EXERCISE DETAILS: The lines to return are the one containing "- Logs a final" and all that follow it in the entries below, duplicated exactly and nothing else.

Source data
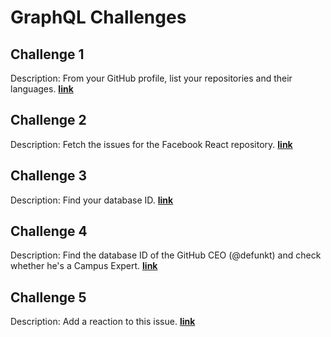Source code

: # GraphQL Challenges

## Challenge 1
Description: From your GitHub profile, list your repositories and their languages.
[**link**](https://gist.github.com/luisejrobles/43c819349a723f78f8a631568633cabc)

## Challenge 2
Description: Fetch the issues for the Facebook React repository.
[**link**](https://gist.github.com/luisejrobles/432b1cf92600b5ef3c22292f1387a916)

## Challenge 3
Description: Find your database ID.
[**link**](https://gist.github.com/luisejrobles/651627862b21ffe80606a3f26a2a415c)
## Challenge 4
Description: Find the database ID of the GitHub CEO (@defunkt) and check whether he's a Campus Expert.
[**link**](https://gist.github.com/luisejrobles/0c723d9de3e4f974967cc8a0e9894b63)

## Challenge 5
Description: Add a reaction to this issue.
[**link**](https://gist.github.com/luisejrobles/98ff055bab2cc99e99eccea235d49792)

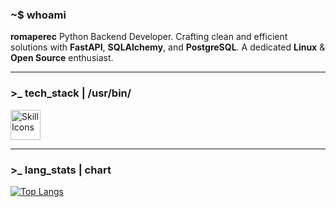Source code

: ### ~$ whoami

**romaperec**
Python Backend Developer. Crafting clean and efficient solutions with **FastAPI**, **SQLAlchemy**, and **PostgreSQL**. A dedicated **Linux** & **Open Source** enthusiast.

---

### >_ tech_stack | /usr/bin/

<img src="https://skillicons.dev/icons?i=python,fastapi,vscode,postgres,docker,linux,arch,git" height="48" alt="Skill Icons" />

---

### >_ lang_stats | chart

[![Top Langs](https://github-readme-stats.vercel.app/api/top-langs/?username=romaperec&layout=compact&theme=calm)](https://github.com/anuraghazra/github-readme-stats)

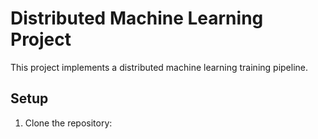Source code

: # Distributed Machine Learning Project

This project implements a distributed machine learning training pipeline.

## Setup

1. Clone the repository: 
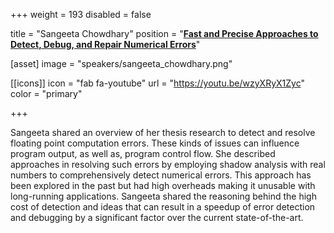 +++
weight = 193
disabled = false

title = "Sangeeta Chowdhary"
position = "[**Fast and Precise Approaches to Detect, Debug, and Repair Numerical Errors**](https://www.meetup.com/meetup-group-ifwtlvwd/events/281752696/)"

[asset]
  image = "speakers/sangeeta_chowdhary.png"

[[icons]]
  icon = "fab fa-youtube"
  url = "https://youtu.be/wzyXRyX1Zyc"
  color = "primary"

+++

Sangeeta shared an overview of her thesis research to detect and resolve floating point computation errors. These kinds of issues can influence program output, as well as, program control flow. She described approaches in resolving such errors by employing shadow analysis with real numbers to comprehensively detect numerical errors. This approach has been explored in the past but had high overheads making it unusable with long-running applications. Sangeeta shared the reasoning behind the high cost of detection and ideas that can result in a speedup of error detection and debugging by a significant factor over the current state-of-the-art.
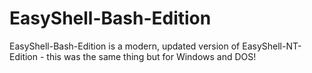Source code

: # EasyShell-Bash-Edition
EasyShell-Bash-Edition is a modern, updated version of EasyShell-NT-Edition - this was the same thing but for Windows and DOS!
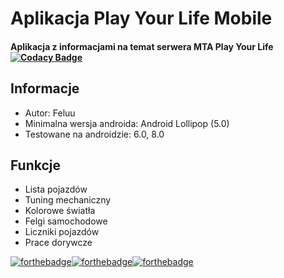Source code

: # Aplikacja Play Your Life Mobile
#### Aplikacja z informacjami na temat serwera MTA Play Your Life [![Codacy Badge](https://api.codacy.com/project/badge/Grade/05b6523a420d4fd4ba149f5f7bc902af)](https://www.codacy.com/app/Feluu/Play-Your-Life-Mobile?utm_source=github.com&amp;utm_medium=referral&amp;utm_content=Feluu/Play-Your-Life-Mobile&amp;utm_campaign=Badge_Grade)

## Informacje
-   Autor: Feluu
-   Minimalna wersja androida: Android Lollipop (5.0)
-   Testowane na androidzie: 6.0, 8.0
## Funkcje
-   Lista pojazdów
-   Tuning mechaniczny
-   Kolorowe światła
-   Felgi samochodowe
-   Liczniki pojazdów
-   Prace dorywcze

[![forthebadge](https://forthebadge.com/images/badges/built-with-love.svg)](https://forthebadge.com)[![forthebadge](https://forthebadge.com/images/badges/built-for-android.svg)](https://forthebadge.com)[![forthebadge](https://forthebadge.com/images/badges/made-with-java.svg)](https://forthebadge.com)

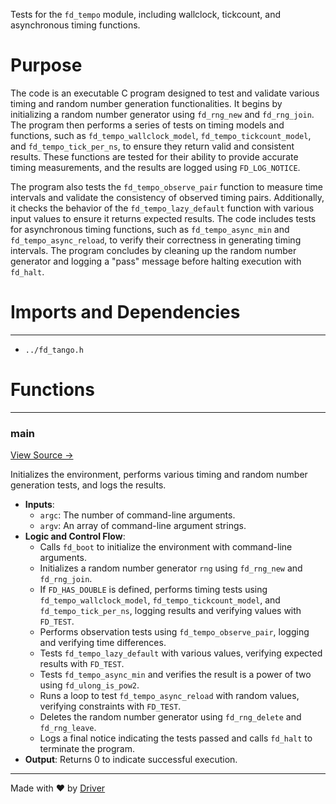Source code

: <!--------------------------------------------------------------------------------->
<!-- IMPORTANT: This file is auto-generated by Driver (https://driver.ai). -------->
<!-- Manual edits may be overwritten on future commits. --------------------------->
<!--------------------------------------------------------------------------------->

Tests for the `fd_tempo` module, including wallclock, tickcount, and asynchronous timing functions.

# Purpose
The code is an executable C program designed to test and validate various timing and random number generation functionalities. It begins by initializing a random number generator using `fd_rng_new` and `fd_rng_join`. The program then performs a series of tests on timing models and functions, such as `fd_tempo_wallclock_model`, `fd_tempo_tickcount_model`, and `fd_tempo_tick_per_ns`, to ensure they return valid and consistent results. These functions are tested for their ability to provide accurate timing measurements, and the results are logged using `FD_LOG_NOTICE`.

The program also tests the `fd_tempo_observe_pair` function to measure time intervals and validate the consistency of observed timing pairs. Additionally, it checks the behavior of the `fd_tempo_lazy_default` function with various input values to ensure it returns expected results. The code includes tests for asynchronous timing functions, such as `fd_tempo_async_min` and `fd_tempo_async_reload`, to verify their correctness in generating timing intervals. The program concludes by cleaning up the random number generator and logging a "pass" message before halting execution with `fd_halt`.
# Imports and Dependencies

---
- `../fd_tango.h`


# Functions

---
### main<!-- {{#callable:main}} -->
[View Source →](<../../../../../src/tango/tempo/test_tempo.c#L3>)

Initializes the environment, performs various timing and random number generation tests, and logs the results.
- **Inputs**:
    - `argc`: The number of command-line arguments.
    - `argv`: An array of command-line argument strings.
- **Logic and Control Flow**:
    - Calls `fd_boot` to initialize the environment with command-line arguments.
    - Initializes a random number generator `rng` using `fd_rng_new` and `fd_rng_join`.
    - If `FD_HAS_DOUBLE` is defined, performs timing tests using `fd_tempo_wallclock_model`, `fd_tempo_tickcount_model`, and `fd_tempo_tick_per_ns`, logging results and verifying values with `FD_TEST`.
    - Performs observation tests using `fd_tempo_observe_pair`, logging and verifying time differences.
    - Tests `fd_tempo_lazy_default` with various values, verifying expected results with `FD_TEST`.
    - Tests `fd_tempo_async_min` and verifies the result is a power of two using `fd_ulong_is_pow2`.
    - Runs a loop to test `fd_tempo_async_reload` with random values, verifying constraints with `FD_TEST`.
    - Deletes the random number generator using `fd_rng_delete` and `fd_rng_leave`.
    - Logs a final notice indicating the tests passed and calls `fd_halt` to terminate the program.
- **Output**: Returns 0 to indicate successful execution.



---
Made with ❤️ by [Driver](https://www.driver.ai/)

WRITTEN RESPONSE:
    - Logs a final notice indicating the tests passed and calls `fd_halt` to terminate the program.
- **Output**: Returns 0 to indicate successful execution.



---
Made with ❤️ by [Driver](https://www.driver.ai/)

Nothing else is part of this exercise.